Your task is to retype, word for word, the lines from the start of the data through the line holding "# source_code". Do not include the pictures.

---------- RECORDS FOR PROCESSING ----------

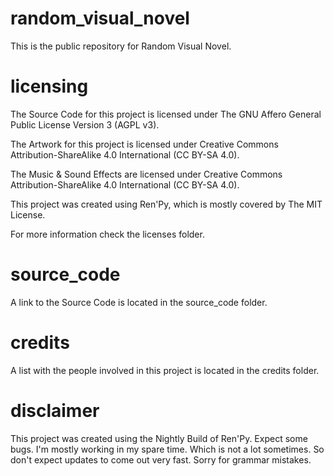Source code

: # random_visual_novel
This is the public repository for Random Visual Novel.


# licensing
The Source Code for this project is licensed under The GNU Affero General Public License Version 3 (AGPL v3).

The Artwork for this project is licensed under Creative Commons Attribution-ShareAlike 4.0 International (CC BY-SA 4.0).

The Music & Sound Effects are licensed under Creative Commons Attribution-ShareAlike 4.0 International (CC BY-SA 4.0).

This project was created using Ren'Py, which is mostly covered by The MIT License.

For more information check the licenses folder.


# source_code
A link to the Source Code is located in the source_code folder.


# credits
A list with the people involved in this project is located in the credits folder.


# disclaimer
This project was created using the Nightly Build of Ren'Py. Expect some bugs.
I'm mostly working in my spare time. Which is not a lot sometimes. So don't expect updates to come out very fast.
Sorry for grammar mistakes.
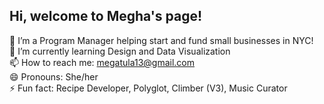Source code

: 

## Hi, welcome to Megha's page!

🔭 I’m a Program Manager helping start and fund small businesses in NYC!<br/>
🌱 I’m currently learning Design and Data Visualization<br/>
📫 How to reach me: megatula13@gmail.com<br/>
😄 Pronouns: She/her<br/>
⚡ Fun fact: Recipe Developer, Polyglot, Climber (V3), Music Curator<br/>
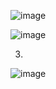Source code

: 
![image](https://user-images.githubusercontent.com/77269204/118955112-5e68e680-b999-11eb-9e8c-5d518060e312.png)

![image](https://user-images.githubusercontent.com/77269204/118954970-3da09100-b999-11eb-9803-423c6ac6b9ec.png)

3. 
![image](https://user-images.githubusercontent.com/77269204/118955054-5315bb00-b999-11eb-9206-755c2c612eaa.png)
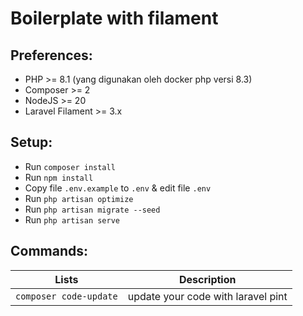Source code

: # Boilerplate with filament

## Preferences:

- PHP >= 8.1 (yang digunakan oleh docker php versi 8.3)
- Composer >= 2
- NodeJS >= 20
- Laravel Filament >= 3.x

## Setup:

- Run `composer install`
- Run `npm install`
- Copy file `.env.example` to `.env` & edit file `.env`
- Run `php artisan optimize`
- Run `php artisan migrate --seed`
- Run `php artisan serve`

## Commands:

| Lists                  | Description                        |
|------------------------|------------------------------------|
| `composer code-update` | update your code with laravel pint |
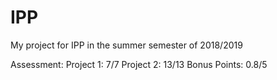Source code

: # IPP

My project for IPP in the summer semester of 2018/2019

Assessment:
Project 1: 7/7
Project 2: 13/13
Bonus Points: 0.8/5
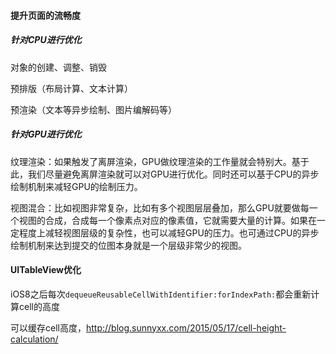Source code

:#### 提升页面的流畅度

##### 针对CPU进行优化

对象的创建、调整、销毁

预排版（布局计算、文本计算）

预渲染（文本等异步绘制、图片编解码等）

##### 针对GPU进行优化

纹理渲染：如果触发了离屏渲染，GPU做纹理渲染的工作量就会特别大。基于此，我们尽量避免离屏渲染就可以对GPU进行优化。同时还可以基于CPU的异步绘制机制来减轻GPU的绘制压力。

视图混合：比如视图非常复杂，比如有多个视图层层叠加，那么GPU就要做每一个视图的合成，合成每一个像素点对应的像素值，它就需要大量的计算。如果在一定程度上减轻视图层级的复杂性，也可以减轻GPU的压力。也可通过CPU的异步绘制机制来达到提交的位图本身就是一个层级非常少的视图。

#### UITableView优化

iOS8之后每次`dequeueReusableCellWithIdentifier:forIndexPath:`都会重新计算cell的高度

可以缓存cell高度，http://blog.sunnyxx.com/2015/05/17/cell-height-calculation/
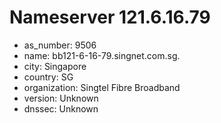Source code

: # Nameserver 121.6.16.79

* as_number: 9506
* name: bb121-6-16-79.singnet.com.sg.
* city: Singapore
* country: SG
* organization: Singtel Fibre Broadband
* version: Unknown
* dnssec: Unknown
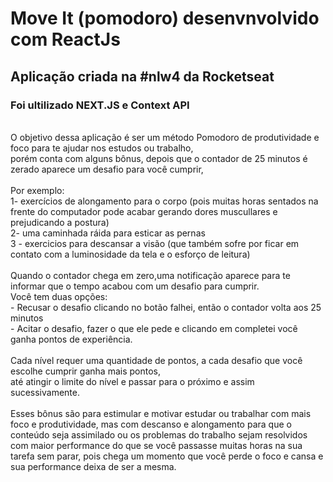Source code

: # Move It (pomodoro) desenvnvolvido com ReactJs 
## Aplicação criada na #nlw4 da Rocketseat

### Foi ultilizado NEXT.JS e Context API

<br>
O objetivo dessa aplicação é ser um método Pomodoro de produtividade e foco para te ajudar nos estudos ou trabalho, <br>
porém conta com alguns bônus, depois que o contador de 25 minutos é zerado aparece um desafio para você cumprir, <br>
<br>
Por exemplo: <br>
1- exercícios de alongamento para o corpo (pois muitas horas sentados na frente do computador pode acabar gerando dores muscullares e prejudicando a postura)<br>
2- uma caminhada ráida para esticar as pernas<br> 
3 - exercicios para descansar a visão (que também sofre por ficar em contato com a luminosidade da tela e o esforço de leitura)<br>
<br>
Quando o contador chega em zero,uma notificação aparece para te informar que o tempo acabou com um desafio para cumprir.<br>
Você tem duas opções: <br>
- Recusar o desafio clicando no botão falhei, então o contador volta aos 25 minutos <br>
- Acitar o desafio, fazer o que ele pede e clicando em completei você ganha pontos de experiência.<br>
<br>
Cada nível requer uma quantidade de pontos, a cada desafio que você escolhe cumprir ganha mais pontos, <br>
até atingir o limite do nível e passar para o próximo e assim sucessivamente.<br>
 
<br>
Esses bônus são para estimular e motivar estudar ou trabalhar com mais foco e produtividade, mas com descanso e alongamento para que o conteúdo 
seja assimilado ou os problemas do trabalho sejam resolvidos com maior performance do que se você passasse muitas horas na sua tarefa sem parar, 
pois chega um momento que você perde o foco e cansa e sua performance deixa de ser a mesma.


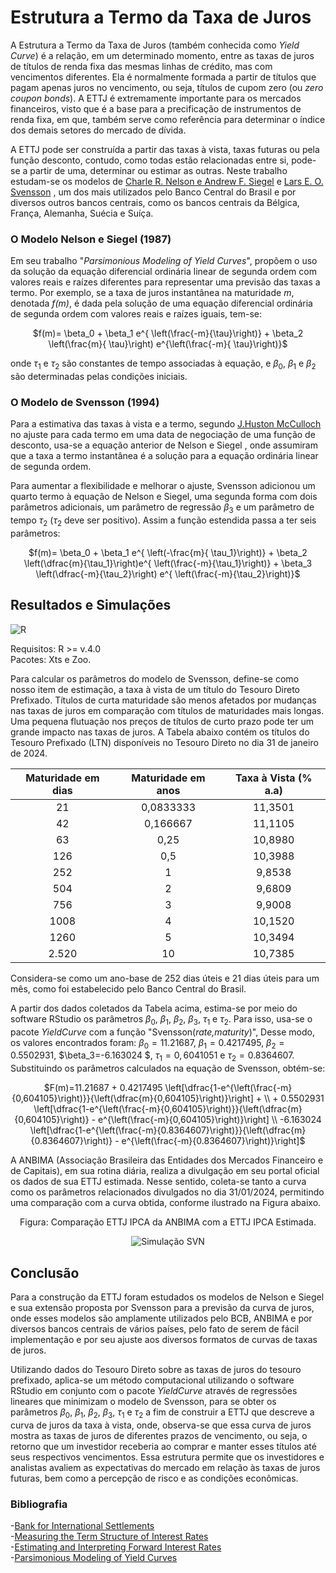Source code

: # Estrutura a Termo da Taxa de Juros

A Estrutura a Termo da Taxa de Juros (também conhecida como *Yield Curve*) é a relação, em um determinado momento, entre as taxas de juros de títulos de renda fixa das mesmas linhas de crédito, mas com vencimentos diferentes. Ela é normalmente formada a partir de títulos que pagam apenas juros no vencimento, ou seja, títulos de cupom zero (ou *zero coupon bonds*). A ETTJ é extremamente importante para os mercados financeiros, visto que é a base para a precificação de instrumentos de renda fixa, em que, também serve como referência para determinar o índice dos demais setores do mercado de dívida.

A ETTJ pode ser construída a partir das taxas à vista, taxas futuras ou pela função desconto, contudo, como todas estão relacionadas entre si, pode-se a partir de uma, determinar ou estimar as outras. Neste trabalho estudam-se os modelos de [Charle R. Nelson e Andrew F. Siegel](http://www.jstor.org/stable/2352957)  e [Lars E. O. Svensson](https://www.elibrary.imf.org/downloadpdf/journals/001/1994/114/001.1994.issue-114-en.xml) , um dos mais utilizados pelo Banco Central do Brasil e por diversos outros bancos centrais, como os bancos centrais da Bélgica, França, Alemanha, Suécia e Suíça.

### O Modelo Nelson e Siegel (1987)
Em seu trabalho "*Parsimonious Modeling of Yield Curves*", propõem o uso da solução da equação diferencial ordinária linear de segunda ordem com valores reais e raízes diferentes para representar uma previsão das taxas a termo. Por exemplo, se a taxa de juros instantânea na maturidade *m*, denotada *f(m)*, é dada pela solução de uma equação diferencial ordinária de segunda ordem com valores reais e raízes iguais, tem-se:

<p align="center">
$f(m)= \beta_0 + \beta_1 e^{ \left(\frac{-m}{\tau}\right)} + \beta_2 \left(\frac{m}{ \tau}\right) e^{\left(\frac{-m}{ \tau}\right)}$
</p>

onde $\tau_1$ e $\tau_2$ são constantes de tempo associadas à equação, e $\beta_0$, $\beta_1$ e $\beta_2$ são determinadas pelas condições iniciais.

### O Modelo de Svensson (1994)
Para a estimativa das taxas à vista e a termo, segundo [J.Huston McCulloch](http://www.jstor.org/stable/2351832) no ajuste para cada termo em uma data de negociação de uma função de desconto, usa-se a equação anterior de Nelson e Siegel , onde assumiram que a taxa a termo instantânea é a solução para a equação ordinária linear de segunda ordem. 

Para aumentar a flexibilidade e melhorar o ajuste, Svensson adicionou um quarto termo à equação de Nelson e Siegel, uma segunda forma com dois parâmetros adicionais, um parâmetro de regressão $\beta_3$ e um parâmetro de tempo $\tau_2$ ($\tau_2$ deve ser positivo). Assim a função estendida passa a ter seis parâmetros:

<p align="center">
$f(m)= \beta_0 + \beta_1 e^{ \left(-\frac{m}{ \tau_1}\right)} + \beta_2 \left(\dfrac{m}{\tau_1}\right)e^{ \left(\frac{-m}{\tau_1}\right)} + \beta_3 \left(\dfrac{-m}{\tau_2}\right) e^{ \left(\frac{-m}{\tau_2}\right)}$
</p>

## Resultados e Simulações
![R](https://img.shields.io/badge/R-276DC3?style=for-the-badge&logo=r&logoColor=white)

Requisitos: R >= v.4.0  
Pacotes: Xts e Zoo.

Para calcular os parâmetros do modelo de Svensson, define-se como nosso item de estimação, a taxa à vista de um título do Tesouro Direto Prefixado. Títulos de curta maturidade são menos afetados por mudanças nas taxas de juros em comparação com títulos de maturidades mais longas. Uma pequena flutuação nos preços de títulos de curto prazo pode ter um grande impacto nas taxas de juros.  A Tabela abaixo contém os títulos do Tesouro Prefixado (LTN) disponíveis no Tesouro Direto no dia 31 de janeiro de 2024.

| Maturidade em dias | Maturidade em anos | Taxa à Vista (\% a.a) |
|:--------------------:|:-------------------:|:-----------------------:|
| 21                 | 0,0833333           | 11,3501                |
| 42                 | 0,166667            | 11,1105                |
| 63                 | 0,25                | 10,8980                |
| 126                | 0,5                 | 10,3988                |
| 252                | 1                   | 9,8538                 |
| 504                | 2                   | 9,6809                 |
| 756                | 3                   | 9,9008                 |
| 1008               | 4                   | 10,1520                |
| 1260               | 5                   | 10,3494                |
| 2.520              | 10                  | 10,7385                |


Considera-se como um ano-base de 252 dias úteis e 21 dias úteis para um mês, como foi estabelecido pelo Banco Central do Brasil.

A partir dos dados coletados da Tabela acima, estima-se por meio do software RStudio os parâmetros $\beta_0$, $\beta_1$, $\beta_2$, $\beta_3$, $\tau_1$ e $\tau_2$. Para isso, usa-se o pacote *YieldCurve* com a função "Svensson(*rate,maturity*)", Desse modo, os valores encontrados foram: $\beta_0=11.21687$, $\beta_1=0.4217495$, $\beta_2=0.5502931$, $\beta_3=-6.163024 $, $\tau_1=0,6041051$ e $\tau_2=0.8364607$. Substituindo os parâmetros calculados na equação de Svensson, obtém-se:

<p align="center">
$F(m)=11.21687 + 0.4217495 \left[\dfrac{1-e^{\left(\frac{-m}{0,604105}\right)}}{\left(\dfrac{m}{0,604105}\right)}\right] + \\
    + 0.5502931 \left[\dfrac{1-e^{\left(\frac{-m}{0,604105}\right)}}{\left(\dfrac{m}{0,604105}\right)} - e^{\left(\frac{-m}{0,604105}\right)}\right] \\
     -6.163024 \left[\dfrac{1-e^{\left(\frac{-m}{0.8364607}\right)}}{\left(\dfrac{m}{0.8364607}\right)} - e^{\left(\frac{-m}{0.8364607}\right)}\right]$
</p>

A ANBIMA (Associação Brasileira das Entidades dos Mercados Financeiro e de Capitais), em sua rotina diária, realiza a divulgação em seu portal oficial os dados de sua ETTJ estimada. Nesse sentido, coleta-se tanto a curva como os parâmetros relacionados divulgados no dia 31/01/2024, permitindo uma comparação com a curva obtida, conforme ilustrado na Figura abaixo.

<p align="center">
Figura: Comparação ETTJ IPCA da ANBIMA com a ETTJ IPCA Estimada.
<p>

<p align="center">
  <img src="https://github.com/AliFiorentin/Estrutura-a-Termo-da-Taxa-de-Juros/assets/131291202/543fb838-2629-4fb3-8841-7b261dd65235" alt="Simulação SVN" />
</p>

    
## Conclusão
Para a construção da ETTJ foram estudados os modelos de Nelson e Siegel e sua extensão proposta por Svensson para a previsão da curva de juros, onde esses modelos são amplamente utilizados pelo BCB, ANBIMA e por diversos bancos centrais de vários países, pelo fato de serem de fácil implementação e por seu ajuste aos diversos formatos de curvas de taxas de juros.

Utilizando dados do Tesouro Direto sobre as taxas de juros do tesouro prefixado, aplica-se um método computacional utilizando o software RStudio em conjunto com o pacote *YieldCurve* através de regressões lineares que minimizam o modelo de Svensson, para se obter os parâmetros $\beta_0$, $\beta_1$, $\beta_2$, $\beta_3$, $\tau_1$ e $\tau_2$ a fim de construir a ETTJ que descreve a curva de juros da taxa à vista, onde, observa-se que essa curva de juros mostra as taxas de juros de diferentes prazos de vencimento, ou seja, o retorno que um investidor receberia ao comprar e manter esses títulos até seus respectivos vencimentos. Essa estrutura permite que os investidores e analistas avaliem as expectativas do mercado em relação às taxas de juros futuras, bem como a percepção de risco e as condições econômicas.

### Bibliografia
-[Bank for International Settlements](https://papers.ssrn.com/sol3/papers.cfm?abstract_id=1188514)  
-[Measuring the Term Structure of Interest Rates](http://www.jstor.org/stable/2351832)  
-[Estimating and Interpreting Forward Interest Rates](https://www.elibrary.imf.org/downloadpdf/journals/001/1994/114/001.1994.issue-114-en.xml)  
-[Parsimonious Modeling of Yield Curves](http://www.jstor.org/stable/2352957)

----------

* _WRITTEN RESPONSE_:
Source code

: # random_visual_novel
This is the public repository for Random Visual Novel.


# licensing
The Source Code for this project is licensed under The GNU Affero General Public License Version 3 (AGPL v3).

The Artwork for this project is licensed under Creative Commons Attribution-ShareAlike 4.0 International (CC BY-SA 4.0).

The Music & Sound Effects are licensed under Creative Commons Attribution-ShareAlike 4.0 International (CC BY-SA 4.0).

This project was created using Ren'Py, which is mostly covered by The MIT License.

For more information check the licenses folder.


# source_code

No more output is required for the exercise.